Font aussi partie de ces exemples de stockage peu productifs (à l’échelle collective) 

Le stockage électrochimique (les batteries) :

Il en existe de multiples : plomb-acide, nickel-zinc, zinc-air, sodium-soufre, zebra, lithium-ion et des batteries « à circulation » : zinc-bromine et vanadium-vanadium…
Nous ne pouvons faire un exposé complet sur chacune d’entre elles. Les batteries lithium-ion sont les plus efficaces, remportent les suffrages les plus nombreux, à telle enseigne que le coût du lithium est en augmentation constante au fil des ans, ce qui fait qu’on comprend mal les prédictions de baisse de coût des batteries de l’ordre de 50 % d’ici à 2030 par certains bureaux d’études et institutions, dont l’ADEME. Y aura-t-il assez de lithium dans le monde pour satisfaire les besoins ? Il est permis d’en douter puisque le prix qui était de 2920 $ la tonne en 2002 et de 6995 $ en 2015, est passé à 16 550 $ en 2018 : selon la

US Geological, avec une production globale de 37 tonnes par an, le monde aurait assez de réserves pour 365 ans (mais à condition que la demande reste la même). Or les experts prédisent que vers 2040, le monde aurait besoin de 800 tonnes par an, rien que pour la production de batteries (c’est-à-dire sans compter les smartphones, tablettes et nombreux autres objets « connectés ») !
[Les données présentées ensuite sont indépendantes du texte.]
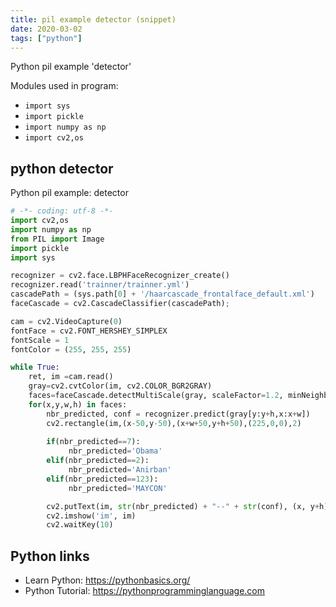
 ```yaml
---
title: pil example detector (snippet)
date: 2020-03-02
tags: ["python"]
---
```

Python pil example 'detector'


Modules used in program: 
* `import sys`
* `import pickle`
* `import numpy as np`
* `import cv2,os`

## python detector

Python pil example: detector

```python
# -*- coding: utf-8 -*-
import cv2,os
import numpy as np
from PIL import Image 
import pickle
import sys

recognizer = cv2.face.LBPHFaceRecognizer_create()
recognizer.read('trainner/trainner.yml')
cascadePath = (sys.path[0] + '/haarcascade_frontalface_default.xml')
faceCascade = cv2.CascadeClassifier(cascadePath);

cam = cv2.VideoCapture(0)
fontFace = cv2.FONT_HERSHEY_SIMPLEX
fontScale = 1
fontColor = (255, 255, 255)

while True:
    ret, im =cam.read()
    gray=cv2.cvtColor(im, cv2.COLOR_BGR2GRAY)
    faces=faceCascade.detectMultiScale(gray, scaleFactor=1.2, minNeighbors=5, minSize=(100, 100), flags=cv2.CASCADE_SCALE_IMAGE)
    for(x,y,w,h) in faces:
        nbr_predicted, conf = recognizer.predict(gray[y:y+h,x:x+w])
        cv2.rectangle(im,(x-50,y-50),(x+w+50,y+h+50),(225,0,0),2)
        
        if(nbr_predicted==7):
             nbr_predicted='Obama'
        elif(nbr_predicted==2):
             nbr_predicted='Anirban'
        elif(nbr_predicted==123):
             nbr_predicted='MAYCON'

        cv2.putText(im, str(nbr_predicted) + "--" + str(conf), (x, y+h), fontFace, fontScale, fontColor) #Draw the text
        cv2.imshow('im', im)
        cv2.waitKey(10)

```

## Python links

- Learn Python: https://pythonbasics.org/
- Python Tutorial: https://pythonprogramminglanguage.com
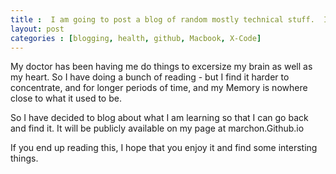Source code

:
 ```yaml
---
title :  I am going to post a blog of random mostly technical stuff.  I would expect a little politics too. 
layout: post 
categories : [blogging, health, github, Macbook, X-Code]
---
```


My doctor has been having me do things to excersize my brain as well as my heart.
So I have doing a bunch of reading - but I find it harder to concentrate, and for 
longer periods of time, and my Memory is nowhere close to what it used to be.

So I have decided to blog about what I am learning so that I can go back and find it. 
It will be publicly available on my page at marchon.Github.io

If you end up reading this, I hope that you enjoy it and find some intersting things.




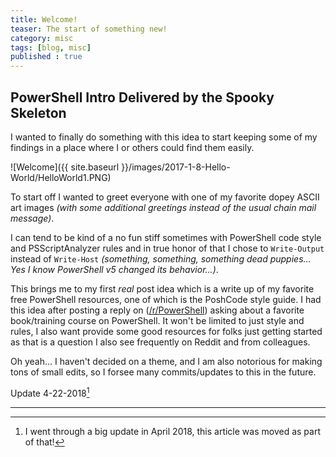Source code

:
 ```yaml
---
title: Welcome!
teaser: The start of something new!
category: misc
tags: [blog, misc]
published : true
---
```


## PowerShell Intro Delivered by the Spooky Skeleton

I wanted to finally do something with this idea to start keeping some of my findings in a place where I or others could find them easily.

![Welcome]({{ site.baseurl }}/images/2017-1-8-Hello-World/HelloWorld1.PNG)

To start off I wanted to greet everyone with one of my favorite dopey ASCII art images *(with some additional greetings instead of the usual chain mail message)*.

I can tend to be kind of a no fun stiff sometimes with PowerShell code style and PSScriptAnalyzer rules and in true honor of that I chose to `Write-Output` instead of `Write-Host` *(something, something, something dead puppies...  Yes I know PowerShell v5 changed its behavior...)*.

This brings me to my first *real* post idea which is a write up of my favorite free PowerShell resources, one of which is the PoshCode style guide.  I had this idea after posting a reply on ([/r/PowerShell][PowerShellReddit]) asking about a favorite book/training course on PowerShell.  It won't be limited to just style and rules, I also want provide some good resources for folks just getting started as that is a question I also see frequently on Reddit and from colleagues.

Oh yeah... I haven't decided on a theme, and I am also notorious for making tons of small edits, so I forsee many commits/updates to this in the future.

Update 4-22-2018[^1]

---

[^1]:
    I went through a big update in April 2018, this article was moved as part of that!

[PowerShellReddit]: https://www.reddit.com/r/PowerShell/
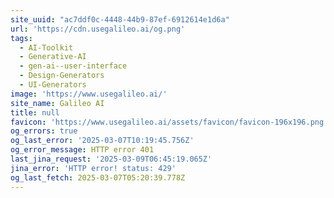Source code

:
 ```yaml
---
site_uuid: "ac7ddf0c-4448-44b9-87ef-6912614e1d6a"
url: 'https://cdn.usegalileo.ai/og.png'
tags:
  - AI-Toolkit
  - Generative-AI
  - gen-ai--user-interface
  - Design-Generators
  - UI-Generators
image: 'https://www.usegalileo.ai/'
site_name: Galileo AI
title: null
favicon: 'https://www.usegalileo.ai/assets/favicon/favicon-196x196.png'
og_errors: true
og_last_error: '2025-03-07T10:19:45.756Z'
og_error_message: HTTP error 401
last_jina_request: '2025-03-09T06:45:19.065Z'
jina_error: 'HTTP error! status: 429'
og_last_fetch: 2025-03-07T05:20:39.778Z
---
```


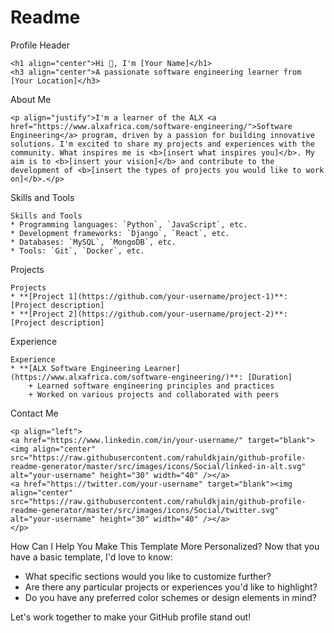 # Readme

Profile Header
```
<h1 align="center">Hi 👋, I'm [Your Name]</h1>
<h3 align="center">A passionate software engineering learner from [Your Location]</h3>
```

About Me
```
<p align="justify">I'm a learner of the ALX <a href="https://www.alxafrica.com/software-engineering/">Software Engineering</a> program, driven by a passion for building innovative solutions. I'm excited to share my projects and experiences with the community. What inspires me is <b>[insert what inspires you]</b>. My aim is to <b>[insert your vision]</b> and contribute to the development of <b>[insert the types of projects you would like to work on]</b>.</p>
```

Skills and Tools
```
Skills and Tools
* Programming languages: `Python`, `JavaScript`, etc.
* Development frameworks: `Django`, `React`, etc.
* Databases: `MySQL`, `MongoDB`, etc.
* Tools: `Git`, `Docker`, etc.
```

Projects
```
Projects
* **[Project 1](https://github.com/your-username/project-1)**: [Project description]
* **[Project 2](https://github.com/your-username/project-2)**: [Project description]
```

Experience
```
Experience
* **[ALX Software Engineering Learner](https://www.alxafrica.com/software-engineering/)**: [Duration]
	+ Learned software engineering principles and practices
	+ Worked on various projects and collaborated with peers
```

Contact Me
```
<p align="left">
<a href="https://www.linkedin.com/in/your-username/" target="blank"><img align="center" src="https://raw.githubusercontent.com/rahuldkjain/github-profile-readme-generator/master/src/images/icons/Social/linked-in-alt.svg" alt="your-username" height="30" width="40" /></a>
<a href="https://twitter.com/your-username" target="blank"><img align="center" src="https://raw.githubusercontent.com/rahuldkjain/github-profile-readme-generator/master/src/images/icons/Social/twitter.svg" alt="your-username" height="30" width="40" /></a>
</p>
```

How Can I Help You Make This Template More Personalized?
Now that you have a basic template, I'd love to know:

- What specific sections would you like to customize further?
- Are there any particular projects or experiences you'd like to highlight?
- Do you have any preferred color schemes or design elements in mind?

Let's work together to make your GitHub profile stand out!

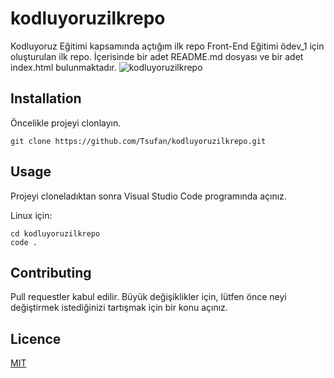 # kodluyoruzilkrepo
Kodluyoruz Eğitimi kapsamında açtığım ilk repo
Front-End Eğitimi ödev_1 için oluşturulan ilk repo. İçerisinde bir adet README.md dosyası ve bir adet index.html bulunmaktadır.
![kodluyoruzilkrepo](https://user-images.githubusercontent.com/43966539/130567364-cfb83463-1129-4e43-8aed-be92d2217cd2.PNG)
## Installation
Öncelikle projeyi clonlayın.

```
git clone https://github.com/Tsufan/kodluyoruzilkrepo.git
```

## Usage
Projeyi cloneladıktan sonra Visual Studio Code programında açınız.

Linux için:
```
cd kodluyoruzilkrepo
code .
```
## Contributing
Pull requestler kabul edilir. Büyük değişiklikler için, lütfen önce neyi değiştirmek istediğinizi tartışmak için bir konu açınız.

## Licence
[MIT](https://choosealicense.com/licenses/mit/)
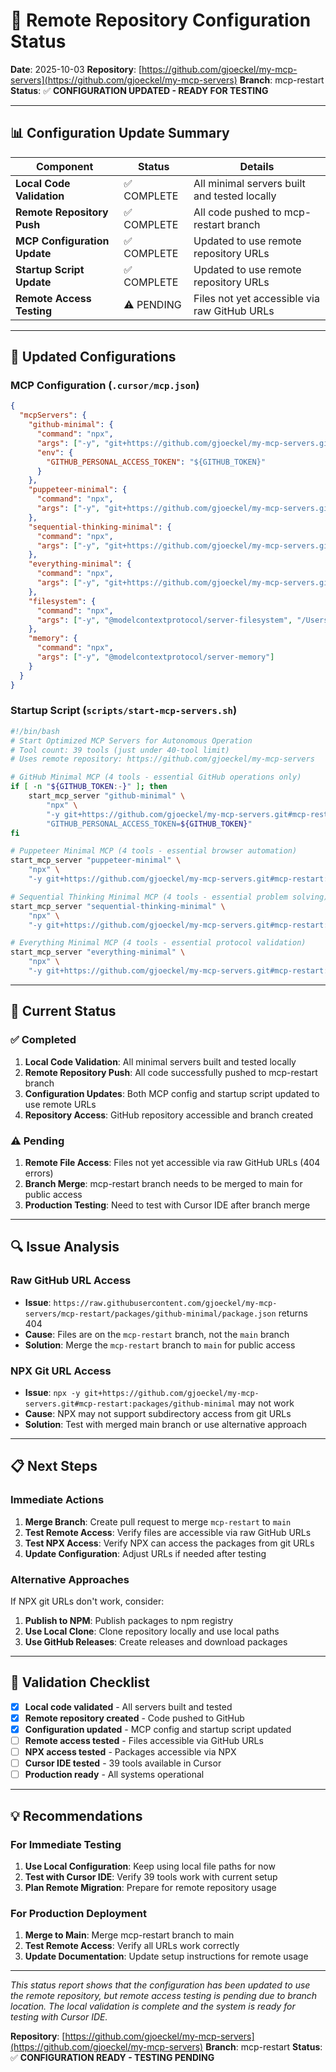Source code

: # 🔄 Remote Repository Configuration Status

**Date**: 2025-10-03
**Repository**: [https://github.com/gjoeckel/my-mcp-servers](https://github.com/gjoeckel/my-mcp-servers)
**Branch**: mcp-restart
**Status**: ✅ **CONFIGURATION UPDATED - READY FOR TESTING**

---

## 📊 **Configuration Update Summary**

| Component | Status | Details |
|-----------|--------|---------|
| **Local Code Validation** | ✅ COMPLETE | All minimal servers built and tested locally |
| **Remote Repository Push** | ✅ COMPLETE | All code pushed to mcp-restart branch |
| **MCP Configuration Update** | ✅ COMPLETE | Updated to use remote repository URLs |
| **Startup Script Update** | ✅ COMPLETE | Updated to use remote repository URLs |
| **Remote Access Testing** | ⚠️ PENDING | Files not yet accessible via raw GitHub URLs |

---

## 🔧 **Updated Configurations**

### **MCP Configuration (`.cursor/mcp.json`)**
```json
{
  "mcpServers": {
    "github-minimal": {
      "command": "npx",
      "args": ["-y", "git+https://github.com/gjoeckel/my-mcp-servers.git#mcp-restart:packages/github-minimal"],
      "env": {
        "GITHUB_PERSONAL_ACCESS_TOKEN": "${GITHUB_TOKEN}"
      }
    },
    "puppeteer-minimal": {
      "command": "npx",
      "args": ["-y", "git+https://github.com/gjoeckel/my-mcp-servers.git#mcp-restart:packages/puppeteer-minimal"]
    },
    "sequential-thinking-minimal": {
      "command": "npx",
      "args": ["-y", "git+https://github.com/gjoeckel/my-mcp-servers.git#mcp-restart:packages/sequential-thinking-minimal"]
    },
    "everything-minimal": {
      "command": "npx",
      "args": ["-y", "git+https://github.com/gjoeckel/my-mcp-servers.git#mcp-restart:packages/everything-minimal"]
    },
    "filesystem": {
      "command": "npx",
      "args": ["-y", "@modelcontextprotocol/server-filesystem", "/Users/a00288946/Desktop/template"]
    },
    "memory": {
      "command": "npx",
      "args": ["-y", "@modelcontextprotocol/server-memory"]
    }
  }
}
```

### **Startup Script (`scripts/start-mcp-servers.sh`)**
```bash
#!/bin/bash
# Start Optimized MCP Servers for Autonomous Operation
# Tool count: 39 tools (just under 40-tool limit)
# Uses remote repository: https://github.com/gjoeckel/my-mcp-servers

# GitHub Minimal MCP (4 tools - essential GitHub operations only)
if [ -n "${GITHUB_TOKEN:-}" ]; then
    start_mcp_server "github-minimal" \
        "npx" \
        "-y git+https://github.com/gjoeckel/my-mcp-servers.git#mcp-restart:packages/github-minimal" \
        "GITHUB_PERSONAL_ACCESS_TOKEN=${GITHUB_TOKEN}"
fi

# Puppeteer Minimal MCP (4 tools - essential browser automation)
start_mcp_server "puppeteer-minimal" \
    "npx" \
    "-y git+https://github.com/gjoeckel/my-mcp-servers.git#mcp-restart:packages/puppeteer-minimal"

# Sequential Thinking Minimal MCP (4 tools - essential problem solving)
start_mcp_server "sequential-thinking-minimal" \
    "npx" \
    "-y git+https://github.com/gjoeckel/my-mcp-servers.git#mcp-restart:packages/sequential-thinking-minimal"

# Everything Minimal MCP (4 tools - essential protocol validation)
start_mcp_server "everything-minimal" \
    "npx" \
    "-y git+https://github.com/gjoeckel/my-mcp-servers.git#mcp-restart:packages/everything-minimal"
```

---

## 🚀 **Current Status**

### **✅ Completed**
1. **Local Code Validation**: All minimal servers built and tested locally
2. **Remote Repository Push**: All code successfully pushed to mcp-restart branch
3. **Configuration Updates**: Both MCP config and startup script updated to use remote URLs
4. **Repository Access**: GitHub repository accessible and branch created

### **⚠️ Pending**
1. **Remote File Access**: Files not yet accessible via raw GitHub URLs (404 errors)
2. **Branch Merge**: mcp-restart branch needs to be merged to main for public access
3. **Production Testing**: Need to test with Cursor IDE after branch merge

---

## 🔍 **Issue Analysis**

### **Raw GitHub URL Access**
- **Issue**: `https://raw.githubusercontent.com/gjoeckel/my-mcp-servers/mcp-restart/packages/github-minimal/package.json` returns 404
- **Cause**: Files are on the `mcp-restart` branch, not the `main` branch
- **Solution**: Merge the `mcp-restart` branch to `main` for public access

### **NPX Git URL Access**
- **Issue**: `npx -y git+https://github.com/gjoeckel/my-mcp-servers.git#mcp-restart:packages/github-minimal` may not work
- **Cause**: NPX may not support subdirectory access from git URLs
- **Solution**: Test with merged main branch or use alternative approach

---

## 📋 **Next Steps**

### **Immediate Actions**
1. **Merge Branch**: Create pull request to merge `mcp-restart` to `main`
2. **Test Remote Access**: Verify files are accessible via raw GitHub URLs
3. **Test NPX Access**: Verify NPX can access the packages from git URLs
4. **Update Configuration**: Adjust URLs if needed after testing

### **Alternative Approaches**
If NPX git URLs don't work, consider:
1. **Publish to NPM**: Publish packages to npm registry
2. **Use Local Clone**: Clone repository locally and use local paths
3. **Use GitHub Releases**: Create releases and download packages

---

## 🎯 **Validation Checklist**

- [x] **Local code validated** - All servers built and tested
- [x] **Remote repository created** - Code pushed to GitHub
- [x] **Configuration updated** - MCP config and startup script updated
- [ ] **Remote access tested** - Files accessible via GitHub URLs
- [ ] **NPX access tested** - Packages accessible via NPX
- [ ] **Cursor IDE tested** - 39 tools available in Cursor
- [ ] **Production ready** - All systems operational

---

## 💡 **Recommendations**

### **For Immediate Testing**
1. **Use Local Configuration**: Keep using local file paths for now
2. **Test with Cursor IDE**: Verify 39 tools work with current setup
3. **Plan Remote Migration**: Prepare for remote repository usage

### **For Production Deployment**
1. **Merge to Main**: Merge mcp-restart branch to main
2. **Test Remote Access**: Verify all URLs work correctly
3. **Update Documentation**: Update setup instructions for remote usage

---

*This status report shows that the configuration has been updated to use the remote repository, but remote access testing is pending due to branch location. The local validation is complete and the system is ready for testing with Cursor IDE.*

**Repository**: [https://github.com/gjoeckel/my-mcp-servers](https://github.com/gjoeckel/my-mcp-servers)
**Branch**: mcp-restart
**Status**: ✅ **CONFIGURATION READY - TESTING PENDING**
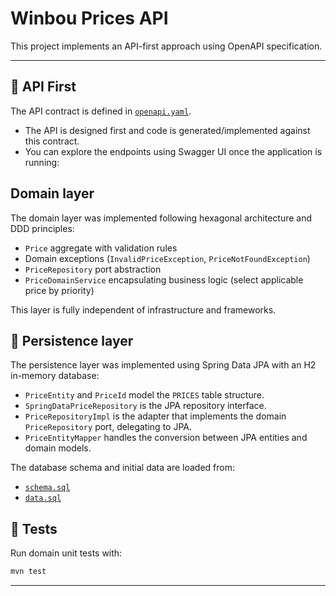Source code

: # Winbou Prices API

This project implements an API-first approach using OpenAPI specification.

---

## 📑 API First

The API contract is defined in [`openapi.yaml`](./src/main/resources/openapi.yaml).

- The API is designed first and code is generated/implemented against this contract.
- You can explore the endpoints using Swagger UI once the application is running:

## Domain layer

The domain layer was implemented following hexagonal architecture and DDD principles:
- `Price` aggregate with validation rules
- Domain exceptions (`InvalidPriceException`, `PriceNotFoundException`)
- `PriceRepository` port abstraction
- `PriceDomainService` encapsulating business logic (select applicable price by priority)

This layer is fully independent of infrastructure and frameworks.

## 💾 Persistence layer

The persistence layer was implemented using Spring Data JPA with an H2 in-memory database:

- `PriceEntity` and `PriceId` model the `PRICES` table structure.
- `SpringDataPriceRepository` is the JPA repository interface.
- `PriceRepositoryImpl` is the adapter that implements the domain `PriceRepository` port, delegating to JPA.
- `PriceEntityMapper` handles the conversion between JPA entities and domain models.

The database schema and initial data are loaded from:
- [`schema.sql`](./src/main/resources/schema.sql)
- [`data.sql`](./src/main/resources/data.sql)


## 🧪 Tests

Run domain unit tests with:
```bash
mvn test
```

---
En fait, des réserves existent, mais sont disséminées dans la nature. Le problème est surtout qu’il n’y a pas suffisamment de mines ouvertes.
Actuellement, du fait de l’insistance des gouvernements à mettre en oeuvre la mobilité électrique, il y a un décalage entre la demande et l’offre.

Notons qu’à Soulz-les-Forêts, lieu d’expérimentation de la géothermie profonde par excellence, où des forages existent à des profondeurs d’environ 1600 m pour produire de l’électricité, du lithium a été découvert en grande quantité, ce qui n’était pas prévu. Une capacité d’1/10 ème de la demande française.

Nous savons qu’actuellement les constructeurs automobiles envisagent de privilégier les voitures électriques à batterie (25 millions en 2025 selon les prévisions) au détriment des véhicules à hydrogène (piles à combustible).
On sait qu’il sera très difficile d’obtenir une autonomie des voitures supérieure à 400 km, sauf si les chercheurs réussissaient à mettre au point les batteries lithium tout-solide (auquel cas cette autonomie pourrait être portée à 800 km), mais selon eux, rien n’est sûr et on ne le saura pas avant 2030 dans le meilleur des cas. On reste donc dans une grande incertitude quant à l’efficacité des batteries dont l’utilisation pour le stockage à grande échelle est de ce fait quasi inexistante.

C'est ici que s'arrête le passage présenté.